Task brief: In the entries that follow, which lines hold the string "long"? List them.

Supplied records:
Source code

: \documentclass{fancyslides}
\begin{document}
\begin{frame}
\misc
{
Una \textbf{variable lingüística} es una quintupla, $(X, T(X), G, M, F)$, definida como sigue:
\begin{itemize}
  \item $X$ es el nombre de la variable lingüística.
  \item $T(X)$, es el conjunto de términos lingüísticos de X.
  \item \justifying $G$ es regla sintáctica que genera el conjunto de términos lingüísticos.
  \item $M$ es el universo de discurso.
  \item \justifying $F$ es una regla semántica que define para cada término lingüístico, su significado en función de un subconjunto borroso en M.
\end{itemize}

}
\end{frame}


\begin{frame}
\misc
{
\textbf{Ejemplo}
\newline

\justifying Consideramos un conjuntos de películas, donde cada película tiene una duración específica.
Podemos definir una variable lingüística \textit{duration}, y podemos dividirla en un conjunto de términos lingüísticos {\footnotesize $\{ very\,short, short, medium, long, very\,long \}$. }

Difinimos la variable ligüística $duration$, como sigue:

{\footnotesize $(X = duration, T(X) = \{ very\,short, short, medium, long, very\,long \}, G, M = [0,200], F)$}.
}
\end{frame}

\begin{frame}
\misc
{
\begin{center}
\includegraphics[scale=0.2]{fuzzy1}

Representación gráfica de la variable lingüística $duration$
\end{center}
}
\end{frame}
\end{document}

The answer:
Podemos definir una variable lingüística \textit{duration}, y podemos dividirla en un conjunto de términos lingüísticos {\footnotesize $\{ very\,short, short, medium, long, very\,long \}$. }
{\footnotesize $(X = duration, T(X) = \{ very\,short, short, medium, long, very\,long \}, G, M = [0,200], F)$}.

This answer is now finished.